** Extracted material follows **
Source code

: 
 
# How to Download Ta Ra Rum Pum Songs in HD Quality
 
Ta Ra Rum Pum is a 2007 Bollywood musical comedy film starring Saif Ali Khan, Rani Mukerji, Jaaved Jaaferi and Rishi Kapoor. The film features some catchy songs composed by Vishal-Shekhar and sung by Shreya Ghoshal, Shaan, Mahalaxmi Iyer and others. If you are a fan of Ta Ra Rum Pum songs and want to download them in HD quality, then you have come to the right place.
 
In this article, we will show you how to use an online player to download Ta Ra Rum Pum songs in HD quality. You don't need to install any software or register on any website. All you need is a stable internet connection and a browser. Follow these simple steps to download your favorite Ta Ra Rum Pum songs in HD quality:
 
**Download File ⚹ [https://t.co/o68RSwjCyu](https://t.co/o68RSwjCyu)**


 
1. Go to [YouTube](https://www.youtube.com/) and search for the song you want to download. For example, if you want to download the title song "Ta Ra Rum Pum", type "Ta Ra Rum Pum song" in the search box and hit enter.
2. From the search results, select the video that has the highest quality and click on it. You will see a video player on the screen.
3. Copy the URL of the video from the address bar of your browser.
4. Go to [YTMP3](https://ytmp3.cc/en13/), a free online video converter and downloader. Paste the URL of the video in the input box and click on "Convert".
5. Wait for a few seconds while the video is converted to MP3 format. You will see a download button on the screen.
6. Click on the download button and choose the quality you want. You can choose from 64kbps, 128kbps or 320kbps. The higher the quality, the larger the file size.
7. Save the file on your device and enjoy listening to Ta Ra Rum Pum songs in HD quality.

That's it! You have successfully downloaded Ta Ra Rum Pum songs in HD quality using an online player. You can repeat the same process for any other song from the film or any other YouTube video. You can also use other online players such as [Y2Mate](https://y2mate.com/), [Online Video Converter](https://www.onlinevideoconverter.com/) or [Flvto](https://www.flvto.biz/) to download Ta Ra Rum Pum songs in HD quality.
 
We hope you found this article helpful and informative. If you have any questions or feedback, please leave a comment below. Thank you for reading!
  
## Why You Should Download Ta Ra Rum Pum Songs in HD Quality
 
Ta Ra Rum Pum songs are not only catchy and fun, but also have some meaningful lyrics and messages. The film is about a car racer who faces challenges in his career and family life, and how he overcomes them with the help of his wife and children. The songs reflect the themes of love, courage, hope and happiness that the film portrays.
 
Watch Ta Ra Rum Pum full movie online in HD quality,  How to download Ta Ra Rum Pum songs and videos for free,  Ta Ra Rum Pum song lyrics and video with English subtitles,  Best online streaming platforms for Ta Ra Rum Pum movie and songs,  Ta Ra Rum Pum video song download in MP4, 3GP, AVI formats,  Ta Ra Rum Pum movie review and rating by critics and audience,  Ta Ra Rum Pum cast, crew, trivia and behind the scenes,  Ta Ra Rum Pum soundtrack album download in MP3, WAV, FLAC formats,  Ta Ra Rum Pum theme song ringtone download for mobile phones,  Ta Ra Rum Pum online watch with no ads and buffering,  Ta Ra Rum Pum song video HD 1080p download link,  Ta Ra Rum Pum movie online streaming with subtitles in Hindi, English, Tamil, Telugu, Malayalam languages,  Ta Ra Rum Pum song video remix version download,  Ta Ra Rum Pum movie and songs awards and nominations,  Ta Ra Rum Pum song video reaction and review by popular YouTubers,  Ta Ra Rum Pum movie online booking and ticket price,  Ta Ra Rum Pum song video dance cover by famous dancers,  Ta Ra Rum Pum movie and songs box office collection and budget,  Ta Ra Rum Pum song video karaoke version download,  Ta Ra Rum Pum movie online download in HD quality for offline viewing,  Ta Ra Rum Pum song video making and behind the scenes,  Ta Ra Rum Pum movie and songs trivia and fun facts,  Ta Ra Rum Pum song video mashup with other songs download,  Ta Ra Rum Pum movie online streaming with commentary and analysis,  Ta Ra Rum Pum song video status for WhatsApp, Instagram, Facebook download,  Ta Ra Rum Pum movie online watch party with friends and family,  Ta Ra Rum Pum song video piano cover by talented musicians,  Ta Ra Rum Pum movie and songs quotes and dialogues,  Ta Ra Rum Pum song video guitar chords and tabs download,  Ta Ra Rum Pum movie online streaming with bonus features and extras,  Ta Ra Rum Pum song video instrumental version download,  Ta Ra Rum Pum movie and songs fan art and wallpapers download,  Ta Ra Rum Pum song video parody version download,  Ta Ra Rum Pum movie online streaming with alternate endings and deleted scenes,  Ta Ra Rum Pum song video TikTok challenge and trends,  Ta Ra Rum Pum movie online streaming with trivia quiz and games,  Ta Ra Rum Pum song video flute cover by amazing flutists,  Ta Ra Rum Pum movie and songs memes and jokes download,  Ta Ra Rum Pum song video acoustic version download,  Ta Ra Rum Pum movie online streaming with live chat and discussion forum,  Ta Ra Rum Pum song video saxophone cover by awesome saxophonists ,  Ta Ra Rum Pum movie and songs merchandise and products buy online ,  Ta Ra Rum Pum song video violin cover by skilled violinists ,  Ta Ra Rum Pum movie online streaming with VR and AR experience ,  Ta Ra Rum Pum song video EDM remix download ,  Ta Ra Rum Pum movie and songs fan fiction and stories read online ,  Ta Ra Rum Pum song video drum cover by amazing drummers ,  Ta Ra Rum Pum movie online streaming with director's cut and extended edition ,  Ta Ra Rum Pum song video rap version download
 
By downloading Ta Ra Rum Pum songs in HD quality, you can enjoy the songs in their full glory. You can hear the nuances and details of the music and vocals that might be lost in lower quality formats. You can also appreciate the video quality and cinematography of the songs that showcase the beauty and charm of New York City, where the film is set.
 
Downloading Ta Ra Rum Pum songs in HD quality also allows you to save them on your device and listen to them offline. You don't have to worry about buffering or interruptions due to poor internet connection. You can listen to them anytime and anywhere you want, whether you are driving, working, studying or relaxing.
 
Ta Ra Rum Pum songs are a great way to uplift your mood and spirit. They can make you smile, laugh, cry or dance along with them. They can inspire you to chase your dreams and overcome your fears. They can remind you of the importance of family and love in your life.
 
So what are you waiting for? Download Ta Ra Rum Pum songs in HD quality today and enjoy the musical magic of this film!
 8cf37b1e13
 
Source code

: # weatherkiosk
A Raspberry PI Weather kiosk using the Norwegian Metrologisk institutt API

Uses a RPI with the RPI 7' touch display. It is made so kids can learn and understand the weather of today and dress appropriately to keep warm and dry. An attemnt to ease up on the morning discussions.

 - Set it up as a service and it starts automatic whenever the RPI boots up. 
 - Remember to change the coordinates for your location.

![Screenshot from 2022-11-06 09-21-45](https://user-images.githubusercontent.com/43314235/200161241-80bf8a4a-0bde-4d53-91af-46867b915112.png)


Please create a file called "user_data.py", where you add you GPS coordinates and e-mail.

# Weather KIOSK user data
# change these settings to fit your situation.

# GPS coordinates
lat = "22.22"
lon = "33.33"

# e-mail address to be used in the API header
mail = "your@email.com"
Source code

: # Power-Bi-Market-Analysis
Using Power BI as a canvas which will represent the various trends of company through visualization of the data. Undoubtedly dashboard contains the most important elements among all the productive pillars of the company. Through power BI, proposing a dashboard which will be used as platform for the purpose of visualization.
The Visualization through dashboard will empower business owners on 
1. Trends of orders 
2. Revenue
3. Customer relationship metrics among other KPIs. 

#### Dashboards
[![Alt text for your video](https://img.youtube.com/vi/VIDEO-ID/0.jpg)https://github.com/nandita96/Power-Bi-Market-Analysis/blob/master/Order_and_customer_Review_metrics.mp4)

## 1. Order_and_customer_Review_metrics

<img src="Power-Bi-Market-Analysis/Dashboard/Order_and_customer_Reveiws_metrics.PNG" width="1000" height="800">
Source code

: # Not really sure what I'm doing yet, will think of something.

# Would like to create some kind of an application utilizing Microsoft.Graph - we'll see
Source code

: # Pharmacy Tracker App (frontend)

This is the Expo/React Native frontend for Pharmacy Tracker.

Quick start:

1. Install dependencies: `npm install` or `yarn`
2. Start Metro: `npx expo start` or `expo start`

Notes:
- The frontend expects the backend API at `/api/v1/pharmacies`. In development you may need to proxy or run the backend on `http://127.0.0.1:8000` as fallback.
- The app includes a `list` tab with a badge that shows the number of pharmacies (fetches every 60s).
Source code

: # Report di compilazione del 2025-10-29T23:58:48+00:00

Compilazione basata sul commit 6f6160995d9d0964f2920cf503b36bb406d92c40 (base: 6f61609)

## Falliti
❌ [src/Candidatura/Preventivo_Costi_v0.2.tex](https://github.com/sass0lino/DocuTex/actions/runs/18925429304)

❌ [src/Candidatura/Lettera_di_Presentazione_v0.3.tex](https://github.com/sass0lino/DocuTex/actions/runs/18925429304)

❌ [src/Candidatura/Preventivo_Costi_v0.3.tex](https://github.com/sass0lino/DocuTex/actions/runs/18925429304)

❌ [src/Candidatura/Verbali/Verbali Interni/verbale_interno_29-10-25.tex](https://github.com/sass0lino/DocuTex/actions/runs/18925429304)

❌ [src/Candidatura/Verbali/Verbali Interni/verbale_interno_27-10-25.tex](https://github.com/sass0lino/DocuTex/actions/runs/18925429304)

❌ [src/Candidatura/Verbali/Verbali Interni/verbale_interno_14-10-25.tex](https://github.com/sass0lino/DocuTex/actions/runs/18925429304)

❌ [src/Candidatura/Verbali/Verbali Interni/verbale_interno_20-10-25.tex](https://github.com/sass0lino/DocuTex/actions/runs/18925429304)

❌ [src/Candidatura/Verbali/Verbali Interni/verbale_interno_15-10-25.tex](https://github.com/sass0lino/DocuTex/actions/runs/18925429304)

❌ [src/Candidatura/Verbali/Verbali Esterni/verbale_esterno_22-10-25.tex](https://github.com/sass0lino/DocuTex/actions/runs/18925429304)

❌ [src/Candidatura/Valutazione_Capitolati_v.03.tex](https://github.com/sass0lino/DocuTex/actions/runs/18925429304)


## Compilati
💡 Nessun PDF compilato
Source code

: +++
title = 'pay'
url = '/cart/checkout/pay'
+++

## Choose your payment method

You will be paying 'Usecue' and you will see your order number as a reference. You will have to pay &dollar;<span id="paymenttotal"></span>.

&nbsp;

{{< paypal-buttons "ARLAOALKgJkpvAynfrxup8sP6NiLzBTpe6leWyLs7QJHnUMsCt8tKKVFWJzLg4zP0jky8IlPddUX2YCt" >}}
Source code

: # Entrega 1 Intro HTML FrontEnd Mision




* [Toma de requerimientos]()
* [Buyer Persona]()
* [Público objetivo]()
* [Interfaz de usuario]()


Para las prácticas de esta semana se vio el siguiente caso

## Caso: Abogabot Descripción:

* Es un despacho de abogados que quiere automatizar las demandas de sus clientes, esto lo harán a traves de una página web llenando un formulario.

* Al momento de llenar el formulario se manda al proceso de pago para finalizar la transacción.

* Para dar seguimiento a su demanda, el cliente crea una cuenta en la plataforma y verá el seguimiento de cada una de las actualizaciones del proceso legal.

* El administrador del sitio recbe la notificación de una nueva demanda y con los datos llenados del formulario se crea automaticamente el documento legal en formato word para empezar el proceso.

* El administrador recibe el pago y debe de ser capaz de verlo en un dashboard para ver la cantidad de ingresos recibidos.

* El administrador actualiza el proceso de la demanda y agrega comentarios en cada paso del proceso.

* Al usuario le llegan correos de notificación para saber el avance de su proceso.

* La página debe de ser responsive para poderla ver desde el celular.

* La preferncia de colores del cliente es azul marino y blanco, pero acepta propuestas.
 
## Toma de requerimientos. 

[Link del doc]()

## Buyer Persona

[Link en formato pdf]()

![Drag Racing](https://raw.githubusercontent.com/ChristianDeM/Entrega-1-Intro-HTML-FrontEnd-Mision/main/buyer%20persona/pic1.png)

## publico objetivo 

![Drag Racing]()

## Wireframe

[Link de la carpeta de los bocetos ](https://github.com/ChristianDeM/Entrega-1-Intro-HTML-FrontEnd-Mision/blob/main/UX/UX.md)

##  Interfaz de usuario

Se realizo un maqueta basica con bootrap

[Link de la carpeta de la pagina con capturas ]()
** End of Extracted material **
What this task involves:
Only the lines above starting at the line that holds "de ingresos recibidos." and ending at the line that holds "desde el celular." are to be repeated, exactly and in full.

Solution below:
* El administrador recibe el pago y debe de ser capaz de verlo en un dashboard para ver la cantidad de ingresos recibidos.

* El administrador actualiza el proceso de la demanda y agrega comentarios en cada paso del proceso.

* Al usuario le llegan correos de notificación para saber el avance de su proceso.

* La página debe de ser responsive para poderla ver desde el celular.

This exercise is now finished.